Lüzumundan fazla ileri demokrasimizdeki anayasa tartışmaları/sohbetleri/kavgaları, akıl fikir sınırlarını aşalı çok oldu.
Türkiye Cumhuriyeti Anayasası, siviller tarafından büyük ölçüde fiilen yürürlükten kaldırıldı ve artık taze başbakan da bunun rahatlığıyla sözlerine ‘Anayasa’da ne yazarsa yazsın…’ diyerek başlayabiliyor. Şah olan hukuk sistemimiz, ‘Koy g.tüne rahvan gitsin’ pervasızlığıyla, Şahbaz oldu…

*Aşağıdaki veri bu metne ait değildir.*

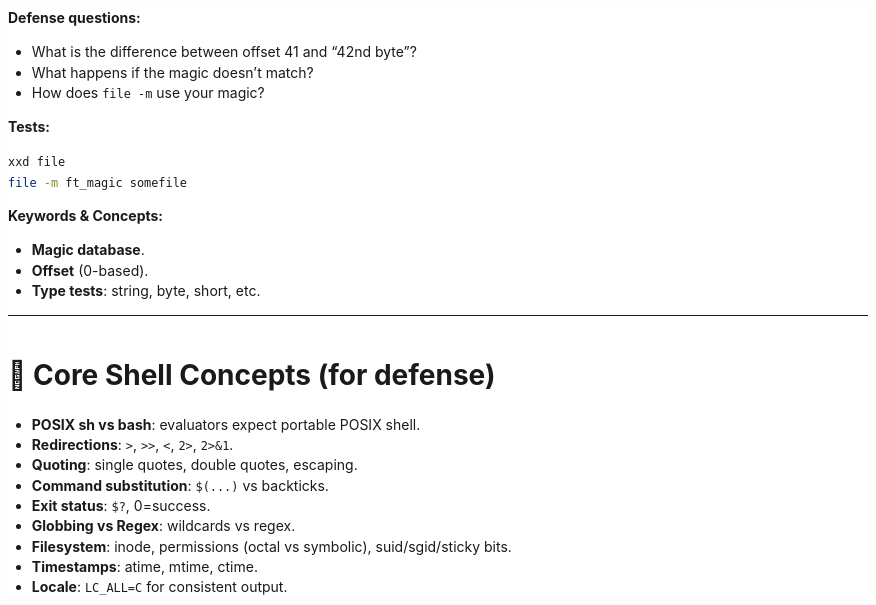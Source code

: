 **Defense questions:**

* What is the difference between offset 41 and “42nd byte”?
* What happens if the magic doesn’t match?
* How does `file -m` use your magic?

**Tests:**

```sh
xxd file
file -m ft_magic somefile
```

**Keywords & Concepts:**

* **Magic database**.
* **Offset** (0-based).
* **Type tests**: string, byte, short, etc.

---

# 🧰 Core Shell Concepts (for defense)

* **POSIX sh vs bash**: evaluators expect portable POSIX shell.
* **Redirections**: `>`, `>>`, `<`, `2>`, `2>&1`.
* **Quoting**: single quotes, double quotes, escaping.
* **Command substitution**: `$(...)` vs backticks.
* **Exit status**: `$?`, 0=success.
* **Globbing vs Regex**: wildcards vs regex.
* **Filesystem**: inode, permissions (octal vs symbolic), suid/sgid/sticky bits.
* **Timestamps**: atime, mtime, ctime.
* **Locale**: `LC_ALL=C` for consistent output.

Bir insanın diploması ya vardır ya yoktur

Erdoğan’ın üniversite diplomasının olup olmadığı yönündeki sorular ve süren polemik, herhangi bir demokraside ve hatta sanırım diktatörlükte gündeme gelmeyecek bir konu.

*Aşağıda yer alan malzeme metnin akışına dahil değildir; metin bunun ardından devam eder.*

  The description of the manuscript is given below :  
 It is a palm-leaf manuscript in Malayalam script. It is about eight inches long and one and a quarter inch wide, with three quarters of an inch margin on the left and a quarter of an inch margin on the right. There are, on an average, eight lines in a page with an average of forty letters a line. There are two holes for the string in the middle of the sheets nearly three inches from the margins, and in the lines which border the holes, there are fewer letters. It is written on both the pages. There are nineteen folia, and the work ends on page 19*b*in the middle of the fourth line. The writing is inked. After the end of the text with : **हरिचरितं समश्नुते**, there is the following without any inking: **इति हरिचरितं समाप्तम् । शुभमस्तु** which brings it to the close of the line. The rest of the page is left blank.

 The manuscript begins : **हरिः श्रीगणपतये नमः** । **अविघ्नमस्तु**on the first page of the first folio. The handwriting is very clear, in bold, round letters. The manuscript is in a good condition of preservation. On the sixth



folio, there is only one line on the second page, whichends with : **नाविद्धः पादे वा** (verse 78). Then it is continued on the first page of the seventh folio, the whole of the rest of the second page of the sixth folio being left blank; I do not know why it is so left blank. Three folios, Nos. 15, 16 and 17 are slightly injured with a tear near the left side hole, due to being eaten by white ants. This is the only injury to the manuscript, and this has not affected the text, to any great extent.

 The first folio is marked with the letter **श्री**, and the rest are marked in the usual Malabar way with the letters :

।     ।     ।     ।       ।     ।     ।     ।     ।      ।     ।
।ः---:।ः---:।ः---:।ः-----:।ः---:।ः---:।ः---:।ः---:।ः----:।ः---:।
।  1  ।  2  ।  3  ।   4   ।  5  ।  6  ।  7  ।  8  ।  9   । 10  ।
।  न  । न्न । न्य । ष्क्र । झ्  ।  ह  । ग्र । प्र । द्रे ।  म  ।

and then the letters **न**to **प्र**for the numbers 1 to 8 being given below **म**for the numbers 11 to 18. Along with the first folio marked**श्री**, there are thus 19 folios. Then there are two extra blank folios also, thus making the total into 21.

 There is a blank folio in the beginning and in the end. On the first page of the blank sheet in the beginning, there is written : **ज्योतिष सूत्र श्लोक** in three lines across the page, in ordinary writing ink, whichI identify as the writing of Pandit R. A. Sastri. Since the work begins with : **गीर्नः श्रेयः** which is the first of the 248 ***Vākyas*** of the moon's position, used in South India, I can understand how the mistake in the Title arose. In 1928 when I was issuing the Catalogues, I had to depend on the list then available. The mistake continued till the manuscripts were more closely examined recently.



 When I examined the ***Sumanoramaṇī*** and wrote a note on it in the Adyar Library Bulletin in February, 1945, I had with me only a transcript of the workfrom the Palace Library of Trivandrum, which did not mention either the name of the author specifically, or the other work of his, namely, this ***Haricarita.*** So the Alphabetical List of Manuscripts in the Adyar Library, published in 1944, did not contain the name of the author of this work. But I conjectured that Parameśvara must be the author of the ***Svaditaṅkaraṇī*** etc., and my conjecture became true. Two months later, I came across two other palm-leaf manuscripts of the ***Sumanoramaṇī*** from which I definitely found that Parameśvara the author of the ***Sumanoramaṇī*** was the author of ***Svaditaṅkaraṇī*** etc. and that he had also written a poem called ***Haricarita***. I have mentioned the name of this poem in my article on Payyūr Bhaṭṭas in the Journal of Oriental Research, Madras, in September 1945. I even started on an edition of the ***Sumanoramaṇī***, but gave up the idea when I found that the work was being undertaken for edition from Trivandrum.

Bir insanın diploması ya vardır ya yoktur. Bunun ‘azı’, ‘çoğu’,‘çeyreği’ ya da ‘belki’si olur mu? Türkiye’de oluyor. Tartışmasının bizatihi kendisi utanç verici. Yineliyorum, bir diploma ya vardır ya yoktur.
Birileri yok diyor. Kendisi var diyor. Avukatı, bir dava esnasında yaptığı savunmada YÖK Yasası’ndaki yükseköğretim ‘tanımına’başvurup (aşağıda anlatacağım) iyice kafa karıştırıyor. Bu arada Marmara Üniversitesi’nden karman çorman bir açıklama yapılıyor. Herhalde daha önce Ticari İlimler Akademisi olan bir kurum sonrasında ‘üniversite’ adını almış vs.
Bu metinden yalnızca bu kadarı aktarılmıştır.